In July, the Westside Urban Forum (WUF) convened for a conversation on the components and challenges of implementing a Green New Deal for Los Angeles. Moderated by VerdeXchange chair, David Abel, panelists Evelyn Blumenberg, director of the UCLA Lewis Center for Regional Policy Studies, Lauren Faber O’Connor, City of LA Chief Sustainability Officer, and Susana Reyes (pictured), National Sierra Club Board of Directors vice president, discuss the need to prevent the economic and existential displacement of communities and workers as the city rapidly enacts policies and takes actions necessary to decarbonize LA in time to stave off the worst impacts of climate change.
Lauren, why don’t you begin this panel discussion with a summary of the LA pLAn, and where the City is now on implementation.
Lauren Faber O’Connor: When I came on board in 2015, they had this masterfully designed document ready for me which set a vision for a sustained future in Los Angeles from near to long term goals and the metrics for us to achieve them.
This wasn’t just a conventional environmental plan and climate action plan. It looked at all the aspects of city life across not just the common areas like energy efficiency or clean local water, but also transportation, mobility, housing, and resilience in a way that is bringing equity and prosperity to Angelenos while providing a global model and upholding the Paris Climate agreement.
It’s really about reaching carbon neutrality by 2050 or earlier and what that means across all sectors in order to do so. We need to accelerate the action that we’ve committed to and continue to look at where we need to drive further action to reduce greenhouse gas emissions.
Evelyn, what’s your point of view on the LA Green New Deal.
Evelyn Blumenberg: I’m a professor of urban planning, so I come from a research perspective. My background is doing work on transportation as it relates to equity. I think that the goals of the Green New Deal are extraordinarily ambitious.
I think transit agencies get a bad rap. We demand a lot from transit: more service, more/less rail, more/less bus, better first and last mile, etc. Those are, for sure, lots of worthy goals, but unless we look at those goals in a broader policy context—which includes disincentivizing driving a vehicle and making drivers pay for their use of the roads and parking spaces—there is no way that transit planners can achieve those Green New Deal goals.

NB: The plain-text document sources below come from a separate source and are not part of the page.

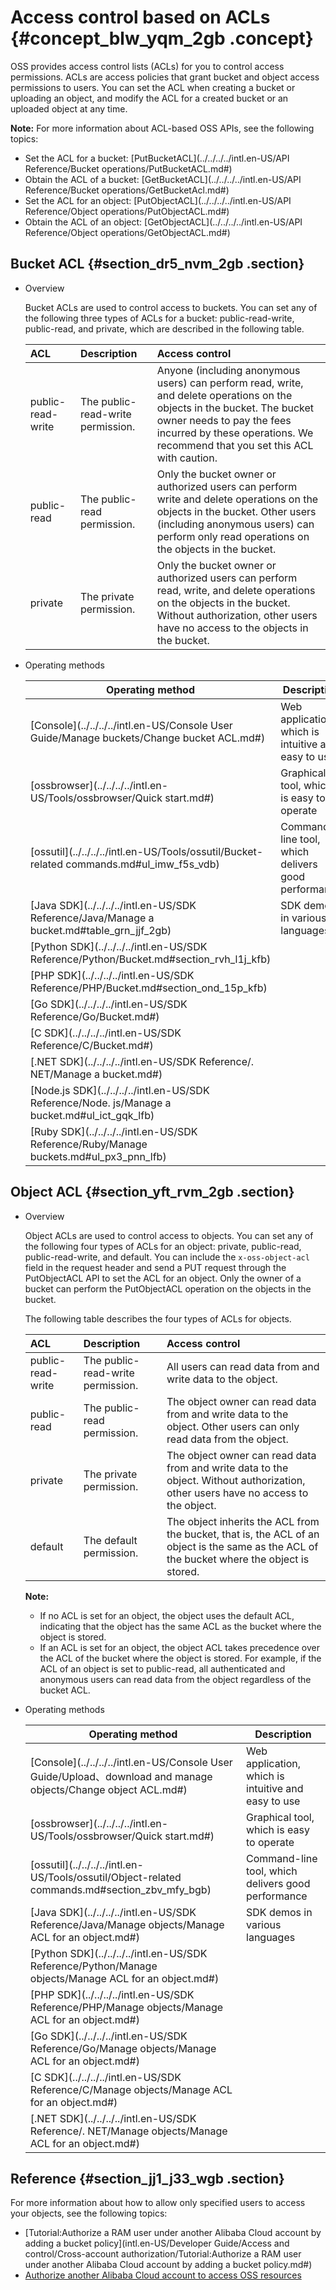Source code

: # Access control based on ACLs {#concept_blw_yqm_2gb .concept}

OSS provides access control lists \(ACLs\) for you to control access permissions. ACLs are access policies that grant bucket and object access permissions to users. You can set the ACL when creating a bucket or uploading an object, and modify the ACL for a created bucket or an uploaded object at any time.

**Note:** For more information about ACL-based OSS APIs, see the following topics:

-   Set the ACL for a bucket: [PutBucketACL](../../../../intl.en-US/API Reference/Bucket operations/PutBucketACL.md#)
-   Obtain the ACL of a bucket: [GetBucketACL](../../../../intl.en-US/API Reference/Bucket operations/GetBucketAcl.md#)
-   Set the ACL for an object: [PutObjectACL](../../../../intl.en-US/API Reference/Object operations/PutObjectACL.md#)
-   Obtain the ACL of an object: [GetObjectACL](../../../../intl.en-US/API Reference/Object operations/GetObjectACL.md#)

## Bucket ACL {#section_dr5_nvm_2gb .section}

-   Overview

    Bucket ACLs are used to control access to buckets. You can set any of the following three types of ACLs for a bucket: public-read-write, public-read, and private, which are described in the following table.

    |ACL|Description|Access control|
    |:--|:----------|:-------------|
    |public-read-write|The public-read-write permission.|Anyone \(including anonymous users\) can perform read, write, and delete operations on the objects in the bucket. The bucket owner needs to pay the fees incurred by these operations. We recommend that you set this ACL with caution.|
    |public-read|The public-read permission.|Only the bucket owner or authorized users can perform write and delete operations on the objects in the bucket. Other users \(including anonymous users\) can perform only read operations on the objects in the bucket.|
    |private|The private permission.|Only the bucket owner or authorized users can perform read, write, and delete operations on the objects in the bucket. Without authorization, other users have no access to the objects in the bucket.|

-   Operating methods

    |Operating method|Description|
    |----------------|-----------|
    |[Console](../../../../intl.en-US/Console User Guide/Manage buckets/Change bucket ACL.md#)|Web application, which is intuitive and easy to use|
    |[ossbrowser](../../../../intl.en-US/Tools/ossbrowser/Quick start.md#)|Graphical tool, which is easy to operate|
    |[ossutil](../../../../intl.en-US/Tools/ossutil/Bucket-related commands.md#ul_imw_f5s_vdb)|Command-line tool, which delivers good performance|
    |[Java SDK](../../../../intl.en-US/SDK Reference/Java/Manage a bucket.md#table_grn_jjf_2gb)|SDK demos in various languages|
    |[Python SDK](../../../../intl.en-US/SDK Reference/Python/Bucket.md#section_rvh_l1j_kfb)|
    |[PHP SDK](../../../../intl.en-US/SDK Reference/PHP/Bucket.md#section_ond_15p_kfb)|
    |[Go SDK](../../../../intl.en-US/SDK Reference/Go/Bucket.md#)|
    |[C SDK](../../../../intl.en-US/SDK Reference/C/Bucket.md#)|
    |[.NET SDK](../../../../intl.en-US/SDK Reference/. NET/Manage a bucket.md#)|
    |[Node.js SDK](../../../../intl.en-US/SDK Reference/Node. js/Manage a bucket.md#ul_ict_gqk_lfb)|
    |[Ruby SDK](../../../../intl.en-US/SDK Reference/Ruby/Manage buckets.md#ul_px3_pnn_lfb)|


## Object ACL {#section_yft_rvm_2gb .section}

-   Overview

    Object ACLs are used to control access to objects. You can set any of the following four types of ACLs for an object: private, public-read, public-read-write, and default. You can include the `x-oss-object-acl` field in the request header and send a PUT request through the PutObjectACL API to set the ACL for an object. Only the owner of a bucket can perform the PutObjectACL operation on the objects in the bucket.

    The following table describes the four types of ACLs for objects.

    |ACL|Description|Access control|
    |:--|:----------|:-------------|
    |public-read-write|The public-read-write permission.|All users can read data from and write data to the object.|
    |public-read|The public-read permission.|The object owner can read data from and write data to the object. Other users can only read data from the object.|
    |private|The private permission.|The object owner can read data from and write data to the object. Without authorization, other users have no access to the object.|
    |default|The default permission.|The object inherits the ACL from the bucket, that is, the ACL of an object is the same as the ACL of the bucket where the object is stored.|

    **Note:** 

    -   If no ACL is set for an object, the object uses the default ACL, indicating that the object has the same ACL as the bucket where the object is stored.
    -   If an ACL is set for an object, the object ACL takes precedence over the ACL of the bucket where the object is stored. For example, if the ACL of an object is set to public-read, all authenticated and anonymous users can read data from the object regardless of the bucket ACL.
-   Operating methods

    |Operating method|Description|
    |----------------|-----------|
    |[Console](../../../../intl.en-US/Console User Guide/Upload、download and manage objects/Change object ACL.md#)|Web application, which is intuitive and easy to use|
    |[ossbrowser](../../../../intl.en-US/Tools/ossbrowser/Quick start.md#)|Graphical tool, which is easy to operate|
    |[ossutil](../../../../intl.en-US/Tools/ossutil/Object-related commands.md#section_zbv_mfy_bgb)|Command-line tool, which delivers good performance|
    |[Java SDK](../../../../intl.en-US/SDK Reference/Java/Manage objects/Manage ACL for an object.md#)|SDK demos in various languages|
    |[Python SDK](../../../../intl.en-US/SDK Reference/Python/Manage objects/Manage ACL for an object.md#)|
    |[PHP SDK](../../../../intl.en-US/SDK Reference/PHP/Manage objects/Manage ACL for an object.md#)|
    |[Go SDK](../../../../intl.en-US/SDK Reference/Go/Manage objects/Manage ACL for an object.md#)|
    |[C SDK](../../../../intl.en-US/SDK Reference/C/Manage objects/Manage ACL for an object.md#)|
    |[.NET SDK](../../../../intl.en-US/SDK Reference/. NET/Manage objects/Manage ACL for an object.md#)|


## Reference {#section_jj1_j33_wgb .section}

For more information about how to allow only specified users to access your objects, see the following topics:

-   [Tutorial:Authorize a RAM user under another Alibaba Cloud account by adding a bucket policy](intl.en-US/Developer Guide/Access and control/Cross-account authorization/Tutorial:Authorize a RAM user under another Alibaba Cloud account by adding a bucket policy.md#)
-   [Authorize another Alibaba Cloud account to access OSS resources](https://www.alibabacloud.com/help/doc-detail/69011.htm)

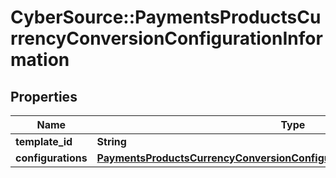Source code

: # CyberSource::PaymentsProductsCurrencyConversionConfigurationInformation

## Properties
Name | Type | Description | Notes
------------ | ------------- | ------------- | -------------
**template_id** | **String** |  | [optional] 
**configurations** | [**PaymentsProductsCurrencyConversionConfigurationInformationConfigurations**](PaymentsProductsCurrencyConversionConfigurationInformationConfigurations.md) |  | [optional] 


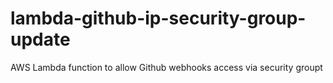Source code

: # lambda-github-ip-security-group-update
AWS Lambda function to allow Github webhooks access via security groupt
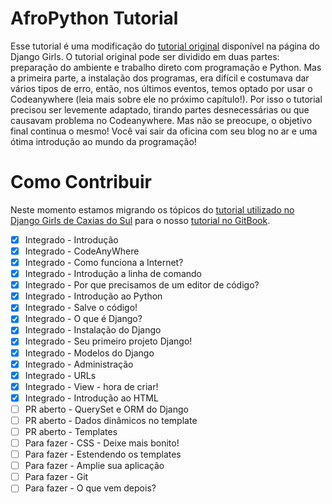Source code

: # AfroPython Tutorial

Esse tutorial é uma modificação do [tutorial original](https://tutorial.djangogirls.org/pt/) disponível na página do Django Girls.
O tutorial original pode ser dividido em duas partes: preparação do ambiente e trabalho direto com programação e Python. Mas a primeira parte, a instalação dos programas, era difícil e costumava dar vários tipos de erro, então, nos últimos eventos, temos optado por usar o Codeanywhere (leia mais sobre ele no próximo capítulo!). Por isso o tutorial precisou ser levemente adaptado, tirando partes desnecessárias ou que causavam problema no Codeanywhere.
Mas não se preocupe, o objetivo final continua o mesmo! Você vai sair da oficina com seu blog no ar e uma ótima introdução ao mundo da programação!

# Como Contribuir

Neste momento estamos migrando os tópicos do [tutorial utilizado no Django Girls de Caxias do Sul](https://docs.google.com/document/d/15asJrEfA6FvN1jHBqYwVDWc_e1MsUo9YH_on5HYR_Cc/edit?usp=sharing) para o nosso [tutorial no GitBook](https://afropython.gitbooks.io/tutorial/content/).

- [x] Integrado - Introdução
- [x] Integrado - CodeAnyWhere
- [x] Integrado - Como funciona a Internet?
- [x] Integrado - Introdução a linha de comando
- [x] Integrado - Por que precisamos de um editor de código?
- [x] Integrado - Introdução ao Python
- [x] Integrado - Salve o código!
- [x] Integrado - O que é Django?
- [x] Integrado - Instalação do Django
- [x] Integrado - Seu primeiro projeto Django!
- [x] Integrado - Modelos do Django
- [x] Integrado - Administração
- [x] Integrado - URLs
- [x] Integrado - View - hora de criar!
- [x] Integrado - Introdução ao HTML
- [ ] PR aberto - QuerySet e ORM do Django
- [ ] PR aberto - Dados dinâmicos no template
- [ ] PR aberto - Templates
- [ ] Para fazer - CSS - Deixe mais bonito!
- [ ] Para fazer - Estendendo os templates
- [ ] Para fazer - Amplie sua aplicação
- [ ] Para fazer - Git
- [ ] Para fazer - O que vem depois?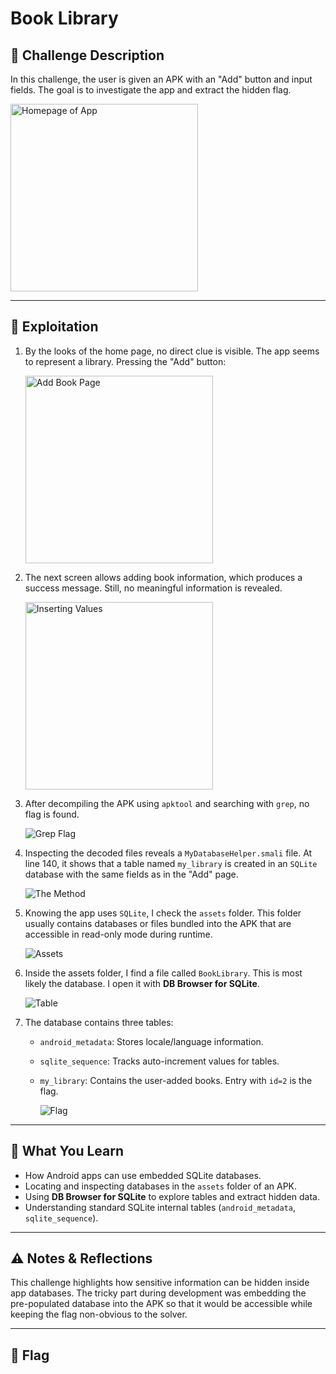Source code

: # Book Library

## 🧩 Challenge Description

In this challenge, the user is given an APK with an "Add" button and input fields. The goal is to investigate the app and extract the hidden flag.

<img src="https://github.com/user-attachments/assets/7aa6c1b9-e776-4569-946d-41a90e18b856" alt="Homepage of App" width="300"/>

---

## 🚀 Exploitation

1. By the looks of the home page, no direct clue is visible. The app seems to represent a library. Pressing the "Add" button:

   <img src="https://github.com/user-attachments/assets/bdeaa3d9-5901-4dcd-8f27-c7509fbaaecb" alt="Add Book Page" width="300"/>

2. The next screen allows adding book information, which produces a success message. Still, no meaningful information is revealed.

   <img src="https://github.com/user-attachments/assets/db8d1ca7-e659-4fa4-b233-a5bf936f32e6" alt="Inserting Values" width="300"/>

3. After decompiling the APK using `apktool` and searching with `grep`, no flag is found.

   ![Grep Flag](https://github.com/user-attachments/assets/521dcbfa-5276-46ec-a6ab-598d56210352)

4. Inspecting the decoded files reveals a `MyDatabaseHelper.smali` file. At line 140, it shows that a table named `my_library` is created in an `SQLite` database with the same fields as in the "Add" page.

   ![The Method](https://github.com/user-attachments/assets/0c329028-de79-4fd9-8549-2f2ddc037562)

5. Knowing the app uses `SQLite`, I check the `assets` folder. This folder usually contains databases or files bundled into the APK that are accessible in read-only mode during runtime.

   ![Assets](https://github.com/user-attachments/assets/da457b47-7f54-48cf-85cb-44e6f2325e75)

6. Inside the assets folder, I find a file called `BookLibrary`. This is most likely the database. I open it with **DB Browser for SQLite**.

   ![Table](https://github.com/user-attachments/assets/b184acf0-0203-4cb0-bcb5-985754e92b28)

7. The database contains three tables:
   - `android_metadata`: Stores locale/language information.
   - `sqlite_sequence`: Tracks auto-increment values for tables.
   - `my_library`: Contains the user-added books. Entry with `id=2` is the flag.

     ![Flag](https://github.com/user-attachments/assets/91166b82-2c47-46c4-a59c-9088e1bf282d)

---

## 🧠 What You Learn

- How Android apps can use embedded SQLite databases.
- Locating and inspecting databases in the `assets` folder of an APK.
- Using **DB Browser for SQLite** to explore tables and extract hidden data.
- Understanding standard SQLite internal tables (`android_metadata`, `sqlite_sequence`).

---

## ⚠️ Notes & Reflections

This challenge highlights how sensitive information can be hidden inside app databases. The tricky part during development was embedding the pre-populated database into the APK so that it would be accessible while keeping the flag non-obvious to the solver.

---

## 🏁 Flag

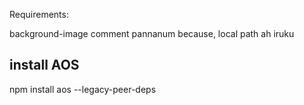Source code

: Requirements:

background-image comment pannanum because, local path ah iruku

install AOS 
-------------
npm install aos --legacy-peer-deps
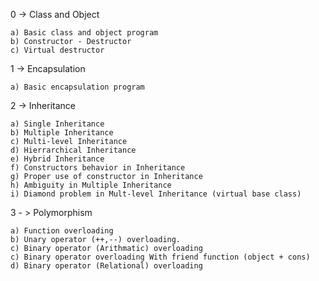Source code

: 0 -> Class and Object

    a) Basic class and object program
    b) Constructor - Destructor
    c) Virtual destructor
1 -> Encapsulation

    a) Basic encapsulation program
2 -> Inheritance

    a) Single Inheritance
    b) Multiple Inheritance    
    c) Multi-level Inheritance
    d) Hierrarchical Inheritance
    e) Hybrid Inheritance
    f) Constructors behavior in Inheritance
    g) Proper use of constructor in Inheritance
    h) Ambiguity in Multiple Inheritance
    i) Diamond problem in Mult-level Inheritance (virtual base class)
3 - > Polymorphism

    a) Function overloading
    b) Unary operator (++,--) overloading.
    c) Binary operator (Arithmatic) overloading
    c) Binary operator overloading With friend function (object + cons)
    d) Binary operator (Relational) overloading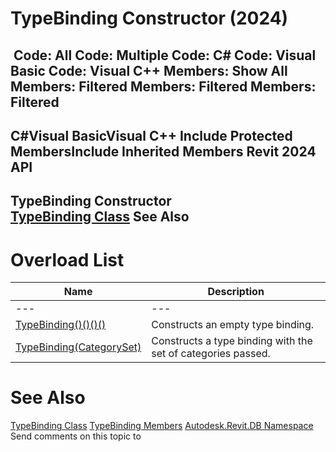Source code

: # TypeBinding Constructor (2024)

﻿
 Code: All Code: Multiple Code: C# Code: Visual Basic Code: Visual C++  Members: Show All Members: Filtered Members: Filtered Members: Filtered   
---  
C#Visual BasicVisual C++
Include Protected MembersInclude Inherited Members
Revit 2024 API  
---  
TypeBinding Constructor   
[TypeBinding Class](f5066ef5-fa12-4cd2-ad0c-ca72ab21e479.md "TypeBinding Class") See Also  
---  
# Overload List
| Name | Description |
| --- | --- |
| --- | --- | --- |
| [TypeBinding()()()()](e3703709-21a8-686f-282a-031a1d8fd3fc.md "TypeBinding Constructor") | Constructs an empty type binding. |
| [TypeBinding(CategorySet)](e3c23bb6-9963-6963-95d4-71eaf9e32cc9.md "TypeBinding Constructor \(CategorySet\)") | Constructs a type binding with the set of categories passed. |

# See Also
[TypeBinding Class](f5066ef5-fa12-4cd2-ad0c-ca72ab21e479.md "TypeBinding Class")
[TypeBinding Members](b72804b4-596f-75db-37ab-ea78a51da3bc.md "TypeBinding Members")
[Autodesk.Revit.DB Namespace](87546ba7-461b-c646-cbb1-2cb8f5bff8b2.md "Autodesk.Revit.DB Namespace")
Send comments on this topic to 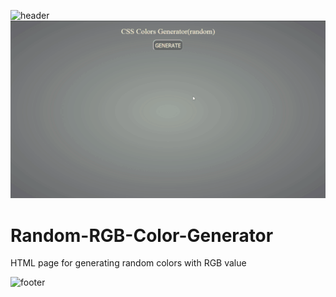 
![header](https://capsule-render.vercel.app/api?type=slice&color=auto&height=130&section=header&text=Color%20Generator&fontSize=30&fontAlign=80)
![](Screen.gif) 

# Random-RGB-Color-Generator
HTML page for generating random colors with RGB value

![footer](https://capsule-render.vercel.app/api?type=slice&color=auto&height=130&section=footer)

I do a lot of work on equity. In terms of landuse and housing, it’s becoming increasingly unaffordable to live in dense, urban areas, which forces a lot of low-income households to move to transit-unfriendly neighborhoods. It’s not just about higher-income households, it’s about all households needing to rely on a vehicle in order to access the things that make their lives manageable. To achieve those goals, which I’m invested in, I think it’s terrific that the city is playing a leadership role on this. But we can’t be piecemeal about it, we really have to think about the broader policy context.
And your point of view on this Green New Deal, Susana?
Susana Reyes: I’m speaking on behalf of the Sierra Club. When the Green New Deal was first starting off in D.C., we had a hand in getting involved with Reps. Ocasio-Cortez and Markey on what provisions it would have. I’m proud to say that climate justice and equity have been included and prioritized in the deal and that LA’s Green New Deal is aligned with those principles and values. Because the working families that we have right now who are grappling with low wages and climate pollution, they’re the ones that are hit the hardest by climate-related storms, fires, and flooding.
The Green New Deal is not just one piece of legislation. It’s a resolution, there will be many policies and legislation that will be coming from it. It will manifest itself in communities of color and working class families by allowing for family-sustaining wages and stopping economic injustices; the goal, really, is to not leave anyone behind.
This isn’t South Carolina, Mississippi, or Alabama; WUF’s audience is very attentive to climate change and supportive of investing in transportation and infrastructure. Is changing behavior a big challenge even when there is support for a Green New Deal. I couldn’t think of a better person address the latter challenge than you, Lauren. How hard is it to engage public support for behavior change?
Lauren Faber O’Connor: It depends on what issue, and there will always be a set of concerns that we have to recognize. We know that building out our public transit system isn’t necessarily a silver bullet. We understand the concern of communities that are seeing transit-oriented development and investment in their neighborhoods as a threat to being able to afford to live there. What are the policies and approaches that we need to take in order to minimize displacement—a real concern—and look at those high-risk areas of the city.
When it comes to building out our renewable energy system and transitioning off of fossil fuels, what does it mean to be able to support the system with distributed renewable-energy generation and the infrastructure to improve, maintain, or upgrade our transmission or distribution system. That’s a lot of construction, and potentially new construction in communities.
It really requires a significant amount of community engagement. We have to make sure all of our processes are engaging our community. We see really positive, popular outcomes when we we’ve had a direct engagement with the neighborhoods where services are being brought. For example, BlueLA was the first ever low-income, electric vehicle car share program. A program designed to serve low-income communities. It was built with community input to ensure that rates are designed to meet the needs of communities and to hopefully reduce drivers’ need for their own vehicle ownership.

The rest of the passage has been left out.